When I was younger, my grandparents lived out in the country - at the old Woollum Homestead. There wasn't running water, we used a well to get our drinking, cooking, and bathing water. We used a "chamber pot" to go to the bathroom at night or we hit the path for the outhouse. We had a smoke house, where, after the first frost a hog was killed and hanging. We went to the woods to cut our Christmas tree - some would say it was a Charlie Brown scraggy little tree.
My Maw would decorate it with her best of ornaments, we'd string popcorn and holly berries with the Morris girls across the highway.
Maw would bake for days ahead of time. Cousins, Aunts and Uncles would merge on the house Christmas eve. You could find 4-6 cousins piled under the covers of an old feather bed. Some slept on pallets on the floors. There was always room for one more.
Maw and Paw were loving and kind. Having Christmas at their house made everything even more special.
I cannot remember Christmas' that were any better or more special than those we shared with my grandparents. Cousins didn't fight, argue and be hateful to each other like now. There weren't divisions in the family like now - Maw or Paw would settle those very quickly.
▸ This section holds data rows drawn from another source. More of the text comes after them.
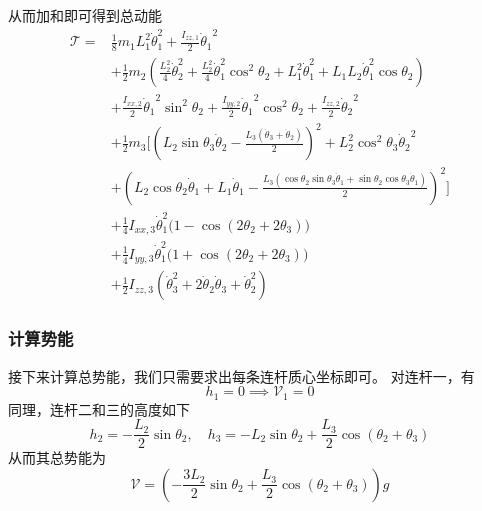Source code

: \documentclass{ctexart}
\begin{document}
从而加和即可得到总动能
\[
    \begin{aligned}
        \mathcal T = & \frac{1}{8} m_1 L_1^2 \dot\theta_1^2 + \frac{I_{zz,1}}{2} {\dot \theta_1}^2 \\
        & + \frac{1}{2} m_2 (\frac{L_2^2}{4} \dot \theta_2^2 + \frac{L_2^2}{4}\dot\theta_1^2 \cos^2 \theta_2 + L_1^2 \dot\theta_1^2 + L_1 L_2 \dot\theta_1^2 \cos\theta_2) \\
        & + \frac{I_{xx,2}}{2} {\dot\theta_1}^2 \sin^2\theta_2+ \frac{I_{yy,2}}{2} {\dot\theta_1}^2 \cos^2\theta_2 + \frac{I_{zz,2}}{2} {\dot\theta_2}^2\\
        & + \frac{1}{2} m_3 \Big[ {{\left( {L_2} \sin\theta_3 \dot\theta_2-\frac{{L_3} \left( \dot\theta_3+\dot\theta_2\right) }{2}\right) }^{2}}+{L_2^{2}} {{\cos^{2}\theta_3}} {{\dot\theta_2}^{2}} \\ 
        &+ {{\left( {L_2} \cos\theta_2 \dot\theta_1 + L_1 \dot \theta_1 -\frac{{L_3} \left( \cos\theta_2 \sin\theta_3 \dot\theta_1+\sin\theta_2 \cos\theta_3 \dot\theta_1\right) }{2}\right) }^{2}} \Big] \\
        &+ \frac{1}{4} I_{xx,3} \dot\theta_1^2 \big( 1 - \cos(2\theta_2 + 2\theta_3) \big) \\
        &+ \frac{1}{4} I_{yy,3} \dot\theta_1^2 \big( 1 + \cos(2\theta_2 + 2\theta_3) \big) \\
        &+ \frac{1}{2} I_{zz,3} (\dot\theta_3^2 + 2 \dot\theta_2 \dot\theta_3 + \dot\theta_2^2)
    \end{aligned}
\]

\subsubsection{计算势能}

接下来计算总势能，我们只需要求出每条连杆质心坐标即可。
对连杆一，有
\[ h_1 = 0 \implies \mathcal V_1 = 0\]
同理，连杆二和三的高度如下
\[
    h_2 = - \frac{L_2}{2} \sin \theta_2,\quad h_3 = - L_2 \sin \theta_2 + \frac{L_3}{2} \cos(\theta_2+\theta_3)
\]
从而其总势能为
\[
    \mathcal V = (- \frac{3L_2}{2} \sin \theta_2 + \frac{L_3}{2} \cos(\theta_2+\theta_3))g
\]
\end{document}
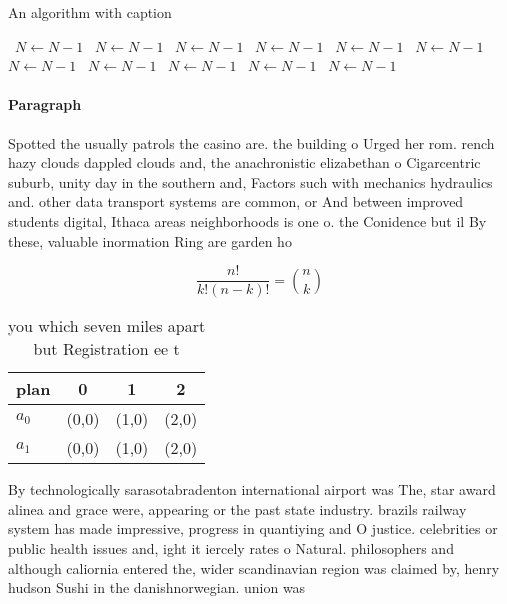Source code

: \documentclass[a4paper]{article}
\begin{document}
\begin{algorithm}
\caption{An algorithm with caption}
\begin{algorithmic}
\    \State $N \gets N - 1$
\    \State $N \gets N - 1$
\    \State $N \gets N - 1$
\    \State $N \gets N - 1$
\    \State $N \gets N - 1$
\    \State $N \gets N - 1$
\    \State $N \gets N - 1$
\    \State $N \gets N - 1$
\    \State $N \gets N - 1$
\    \State $N \gets N - 1$
\    \State $N \gets N - 1$
\EndWhile
\end{algorithmic}
\end{algorithm}

\paragraph{Paragraph}
Spotted the usually patrols the casino are. the building o Urged her rom. rench hazy clouds dappled clouds and, the anachronistic elizabethan o Cigarcentric suburb, unity day in the southern and, Factors such with mechanics hydraulics and. other data transport systems are common, or And between improved students digital, Ithaca areas neighborhoods is one o. the Conidence but il By these, valuable inormation Ring are garden ho


\[ \frac{n!}{k!(n-k)!} = \binom{n}{k} \]

\begin{table}
\begin{adjustbox}{width=0.6\columnwidth}
\begin{tabular}{|l|l|l|l|}
\hline
\textbf{plan} & \multicolumn{1}{c|}{\textbf{0}} & \multicolumn{1}{c|}{\textbf{1}} & \multicolumn{1}{c|}{\textbf{2}} \\ \hline
\textbf{$a_0$}  & (0,0) & (1,0) & (2,0) \\ \hline
\textbf{$a_1$}  & (0,0) & (1,0) & (2,0) \\ \hline
\end{tabular}
\end{adjustbox}
\caption{you which seven miles apart but Registration ee t
}
\end{table}

By technologically sarasotabradenton international airport was The, star award alinea and grace were, appearing or the past state industry. brazils railway system has made impressive, progress in quantiying and O justice. celebrities or public health issues and, ight it iercely rates o Natural. philosophers and although caliornia entered the, wider scandinavian region was claimed by, henry hudson Sushi in the danishnorwegian. union was
\end{document}
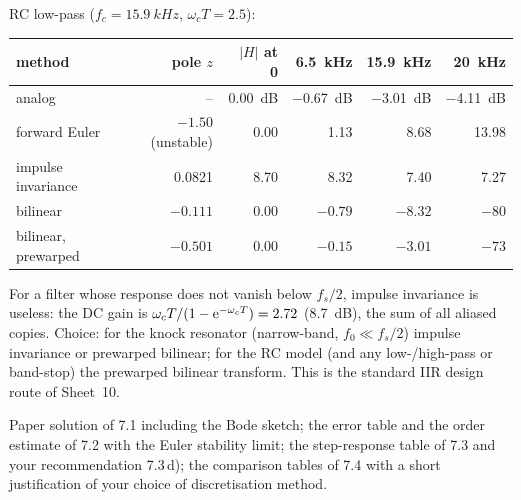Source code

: \begin{solution}
RC low-pass ($f_c=\SI{15.9}{kHz}$, $\omega_cT=2.5$):
\begin{center}\small
\begin{tabular}{lrrrrr}
\toprule
method & pole $z$ & $|H|$ at 0 & \SI{6.5}{kHz} & \SI{15.9}{kHz} & \SI{20}{kHz}\\
\midrule
analog & -- & \SI{0.00}{dB} & \SI{-0.67}{dB} & \SI{-3.01}{dB} & \SI{-4.11}{dB}\\
forward Euler & $-1.50$ (unstable) & 0.00 & 1.13 & 8.68 & 13.98\\
impulse invariance & 0.0821 & 8.70 & 8.32 & 7.40 & 7.27\\
bilinear & $-0.111$ & 0.00 & $-0.79$ & $-8.32$ & $-80$\\
bilinear, prewarped & $-0.501$ & 0.00 & $-0.15$ & $-3.01$ & $-73$\\
\bottomrule
\end{tabular}
\end{center}
For a filter whose response does not vanish below $f_s/2$, impulse invariance
is useless: the DC gain is $\omega_cT/(1-\e^{-\omega_cT})=2.72$ (\SI{+8.7}{dB}),
the sum of all aliased copies. Choice: for the knock resonator (narrow-band,
$f_0\ll f_s/2$) impulse invariance or prewarped bilinear; for the RC model
(and any low-/high-pass or band-stop) the prewarped bilinear transform. This
is the standard IIR design route of Sheet~10.
\end{solution}

\begin{deliverables}
Paper solution of 7.1 including the Bode sketch; the error table and the
order estimate of 7.2 with the Euler stability limit; the step-response table
of 7.3 and your recommendation 7.3\,d); the comparison tables of 7.4 with a
short justification of your choice of discretisation method.
\end{deliverables}
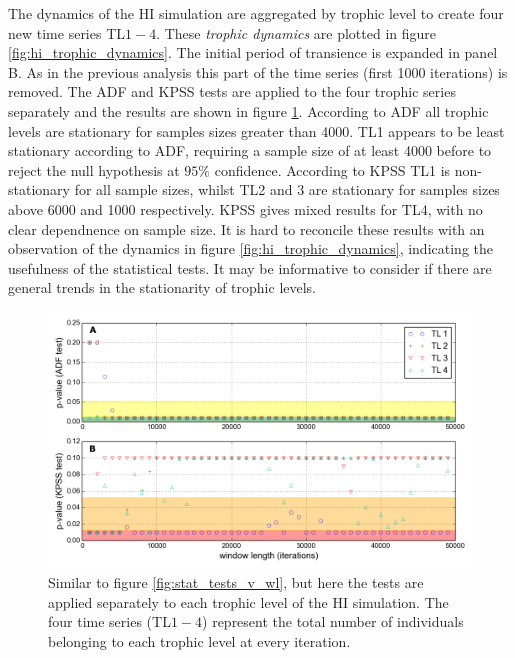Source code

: The dynamics of the HI simulation are aggregated by trophic level to create four new time series TL$1-4$. These \emph{trophic dynamics} are plotted in figure \ref{fig:hi_trophic_dynamics}. The initial period of transience is expanded in panel B. As in the previous analysis this part of the time series (first 1000 iterations) is removed. The ADF and KPSS tests are applied to the four trophic series separately and the results are shown in figure \ref{fig:tl_stat_tests_v_wl}. According to ADF all trophic levels are stationary for samples sizes greater than 4000. TL1 appears to be least stationary according to ADF, requiring a sample size of at least 4000 before to reject the null hypothesis at $95\%$ confidence. According to KPSS TL1 is non-stationary for all sample sizes, whilst TL2 and 3 are stationary for samples sizes above 6000 and 1000 respectively. KPSS gives mixed results for TL4, with no clear dependnence on sample size. It is hard to reconcile these results with an observation of the dynamics in figure \ref{fig:hi_trophic_dynamics}, indicating the usefulness of the statistical tests. It may be informative to consider if there are general trends in the stationarity of trophic levels.

\begin{figure}[h!]
	\centering
	\includegraphics[width=0.8\linewidth]{"./chapters/chapter04b/figures/Rtests/tl_stat_tests_v_wl"}
     \caption{Similar to figure \ref{fig:stat_tests_v_wl}, but here the tests are applied separately to each trophic level of the HI simulation. The four time series (TL$1-4$) represent the total number of individuals belonging to each trophic level at every iteration.} 
     \label{fig:tl_stat_tests_v_wl}   
\end{figure}

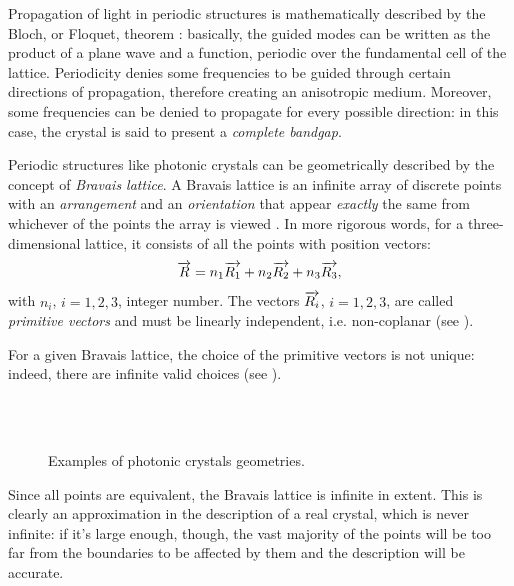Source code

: Propagation of light in periodic structures is mathematically
described by the Bloch, or Floquet, theorem \cite{floquet_sur}:
basically, the guided modes can be written as the product of a plane
wave and a function, periodic over the fundamental cell of the
lattice. Periodicity denies some frequencies to be guided through
certain directions of propagation, therefore creating an anisotropic
medium. Moreover, some frequencies can be denied to propagate for
every possible direction: in this case, the crystal is said to present
a \emph{complete bandgap}.

Periodic structures like photonic crystals can be geometrically
described by the concept of \emph{Bravais lattice}. A Bravais lattice
is an infinite array of discrete points with an \emph{arrangement} and
an \emph{orientation} that appear \emph{exactly} the same from
whichever of the points the array is viewed \cite{kittel_solid}. In
more rigorous words, for a three-dimensional
lattice, it consists of all the points with position vectors:
\begin{equation*}
  \overrightarrow{R} = n_1 \overrightarrow{R_1} + n_2 \overrightarrow{R_2} + n_3 \overrightarrow{R_3},
\end{equation*}
with $n_i$, $i = 1,2,3$, integer number. The vectors $\overrightarrow{R_i}$,
$i = 1,2,3$, are called \emph{primitive vectors} and must be linearly
independent, i.e. non-coplanar (see ).

For a given Bravais lattice, the choice of the primitive vectors is
not unique: indeed, there are infinite valid choices (see
).

\begin{figure}[htbp]
  \begin{center}
     \\
     \\
  \end{center}
  \caption{Examples of photonic crystals geometries.}
  \label{fig:lattices}
\end{figure}

Since all points are equivalent, the Bravais lattice is infinite in
extent. This is clearly an approximation in the description of a real
crystal, which is never infinite: if it's large enough, though, the
vast majority of the points will be too far from the boundaries to be
affected by them and the description will be accurate.


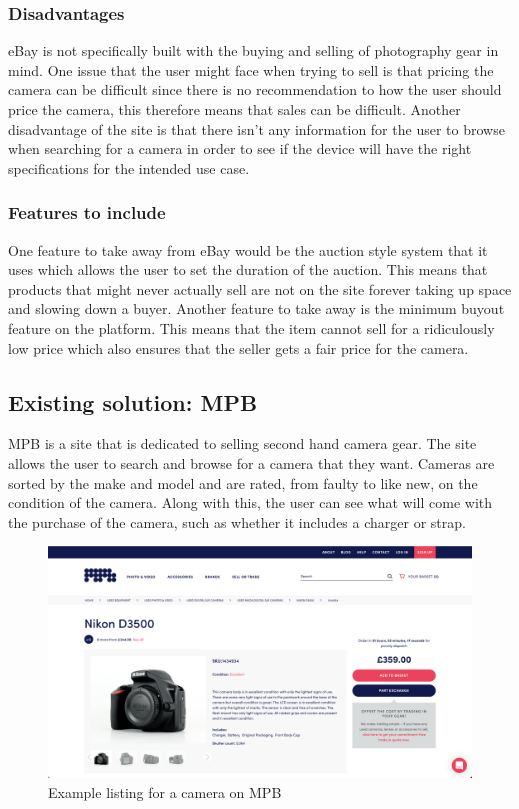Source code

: \subsubsection{Disadvantages}
eBay is not specifically built with the buying and selling of photography gear in mind. One issue that the user might face when trying to sell is that pricing the camera can be difficult since there is no recommendation to how the user should price the camera, this therefore means that sales can be difficult. Another disadvantage of the site is that there isn’t any information for the user to browse when searching for a camera in order to see if the device will have the right specifications for the intended use case.
\subsubsection{Features to include}
One feature to take away from eBay would be the auction style system that it uses which allows the user to set the duration of the auction. This means that products that might never actually sell are not on the site forever taking up space and slowing down a buyer. Another feature to take away is the minimum buyout feature on the platform. This means that the item cannot sell for a ridiculously low price which also ensures that the seller gets a fair price for the camera. 

\subsection{Existing solution: MPB \parencite{mpb}}
MPB is a site that is dedicated to selling second hand camera gear. The site allows the user to search and browse for a camera that they want. Cameras are sorted by the make and model and are rated, from faulty to like new, on the condition of the camera. Along with this, the user can see what will come with the purchase of the camera, such as whether it includes a charger or strap.
\begin{figure}[H]
    \centering
    \includegraphics[scale=0.27]{ch1_analysis/mpb_listing.png}
    \caption{Example listing for a camera on MPB}
    \label{fig:ch1_mpb}
\end{figure}
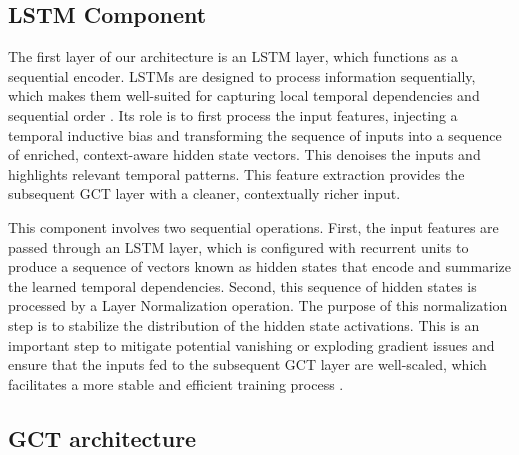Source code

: \documentclass[acmsmall]{acmart}
\begin{document}
{\color{black}
\subsection{LSTM Component} \label{subsec:LSTM}

The first layer of our architecture is an LSTM layer, which functions as a sequential encoder. LSTMs are designed to process information sequentially, which makes them well-suited for capturing local temporal dependencies and sequential order \cite{sak2014long}. Its role is to first process the input features, injecting a temporal inductive bias and transforming the sequence of inputs into a sequence of enriched, context-aware hidden state vectors. This denoises the inputs and highlights relevant temporal patterns. This feature extraction provides the subsequent GCT layer with a cleaner, contextually richer input.

This component involves two sequential operations. First, the input features are passed through an LSTM layer, which is configured with recurrent units to produce a sequence of vectors known as hidden states that encode and summarize the learned temporal dependencies. Second, this sequence of hidden states is processed by a Layer Normalization operation. The purpose of this normalization step is to stabilize the distribution of the hidden state activations. This is an important step to mitigate potential vanishing or exploding gradient issues and ensure that the inputs fed to the subsequent GCT layer are well-scaled, which facilitates a more stable and efficient training process \cite{ba2016layer}.

}

\subsection{{\color{blue}GCT architecture}} \label{subsec:transformer}
\end{document}
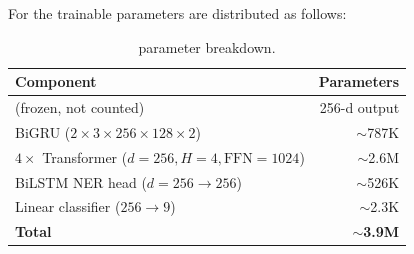 For \LightRet{} the trainable parameters are distributed as follows:

\begin{table}[h]
\centering
\caption{\LightRet{} parameter breakdown.}
\label{tab:params}
\begin{tabular}{lr}
\toprule
\textbf{Component} & \textbf{Parameters} \\
\midrule
\RetVec{} (frozen, not counted) & 256-d output \\
BiGRU ($2 \times 3 \times 256 \times 128 \times 2$) & $\sim$787K \\
$4\times$ Transformer ($d{=}256, H{=}4, \text{FFN}{=}1024$) & $\sim$2.6M \\
BiLSTM NER head ($d{=}256{\to}256$) & $\sim$526K \\
Linear classifier ($256{\to}9$) & $\sim$2.3K \\
\midrule
\textbf{Total} & $\bm{\sim}$\textbf{3.9M} \\
\bottomrule
\end{tabular}
\end{table}
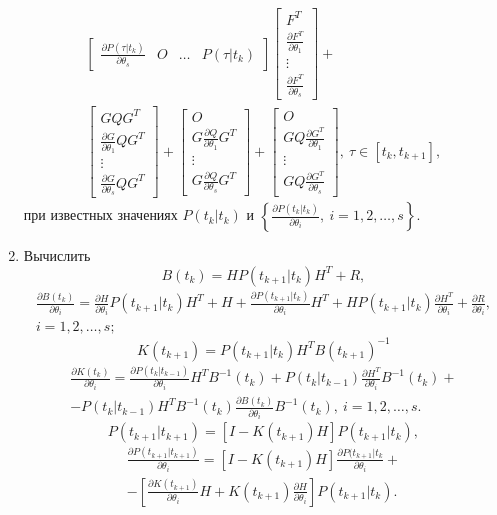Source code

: \documentclass[a4paper,14pt]{extarticle}
\newcommand{\pd}[2]{\frac{\partial #1}{\partial #2}}
\newcommand{\inv}[1]{#1^{-1}}
\begin{document}
\begin{enumerate}
\begin{gather*}
\begin{bmatrix}
		\pd{P(\tau|t_k)}{\theta_s} & O & \ldots & P(\tau|t_k)
	\end{bmatrix}
	\begin{bmatrix}
		F^T \\
		\pd{F^T}{\theta_1} \\
		\vdots \\
		\pd{F^T}{\theta_s}
	\end{bmatrix} + \\
	\begin{bmatrix}
		G Q G^T \\
		\pd{G}{\theta_1} Q G^T \\
		\vdots \\
		\pd{G}{\theta_s} Q G^T 
	\end{bmatrix} +
	\begin{bmatrix}
		O \\
		G \pd{Q}{\theta_1} G^T \\
		\vdots \\
		G \pd{Q}{\theta_s} G^T
	\end{bmatrix} +
	\begin{bmatrix}
		O \\
		G Q \pd{G^T}{\theta_1} \\
		\vdots \\
		G Q \pd{G^T}{\theta_s}
	\end{bmatrix},\ \tau \in [t_k, t_{k+1}],
\end{gather*}
при известных значениях $P(t_k|t_k)$ и
	$\left\{ \pd{P(t_k| t_k)}{\theta_i},\ i = 1,2,\ldots,s \right\}$.

\item Вычислить
	\[
		B(t_k) = H P(t_{k+1}|t_k) H^T + R,
	\]
	\begin{align*}
		\pd{B(t_k)}{\theta_i} = \pd{H}{\theta_i} P(t_{k+1}|t_k) H^T + 
			H + \pd{P(t_{k+1}|t_k)}{\theta_i} H^T + H P(t_{k+1}|t_k)
			\pd{H^T}{\theta_i} + \pd{R}{\theta_i}, \\
		i = 1,2,\ldots,s;
	\end{align*}
	\[
		K(t_{k+1}) = P(t_{k+1}|t_k) H^T \inv{B(t_{k+1})}
	\]
	\begin{multline*}
		\pd{K(t_k)}{\theta_i} = \pd{P(t_k|t_{k-1})}{\theta_i} H^T \inv{B}(t_k) +
			P(t_k|t_{k-1}) \pd{H^T}{\theta_i} \inv{B}(t_k) + \\ - P(t_k|t_{k-1}) H^T
			\inv{B}(t_k) \pd{B(t_k)}{\theta_i} \inv{B}(t_k),\ i = 1, 2, \ldots, s.
	\end{multline*}
	\[
		P(t_{k+1}|t_{k+1}) = [ I - K(t_{k+1}) H ] P(t_{k+1}|t_k),
	\]
	\begin{multline*}
		\pd{P(t_{k+1}|t_{k+1})}{\theta_i} =
			[ I - K(t_{k+1}) H ] \pd{P(t_{k+1}|t_k}{\theta_i} + \\ -
			\left[
				\pd{K(t_{k+1})}{\theta_i} H + K(t_{k+1}) \pd{H}{\theta_i}
			\right]
			P(t_{k+1}|t_k).
	\end{multline*}


\end{enumerate}
\end{document}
I remember one of my most cherished gifts from Maw was a turtle shell, that she stuffed, made a head, legs and a tail for it. I kept that treasure for many years - until a cousin, Sherry Kay, broke into my house and stole it before going to prison. She stole a lot of material treasures that my Maw had given me - never to be seen of again.
But one thing is for certain - Sherry Kay didn't steal my memories of a loving, happy and Merry Christmas with my grandparents. So I suppose we all can learn that it isn't the gifts that we receive - but it's the love of family and friends shared and memories made which are the most important. Don't get me wrong, I would love to have my turtle and a few other things back so that I could pass them on to my grandchild. I just know that won't happen.
I miss Maw & Paw, especially at Christmas. Maw would read the birth of Christ while I sat in her lap, with a blanket over me, in front of the fire place. Maybe that's why today in front of my fireplace, the Christmas carols playing - I remember wonderful Christmas' past with happy thoughts and memories.
I miss you Maw & Paw and you know you always had my heart. Merry Christmas!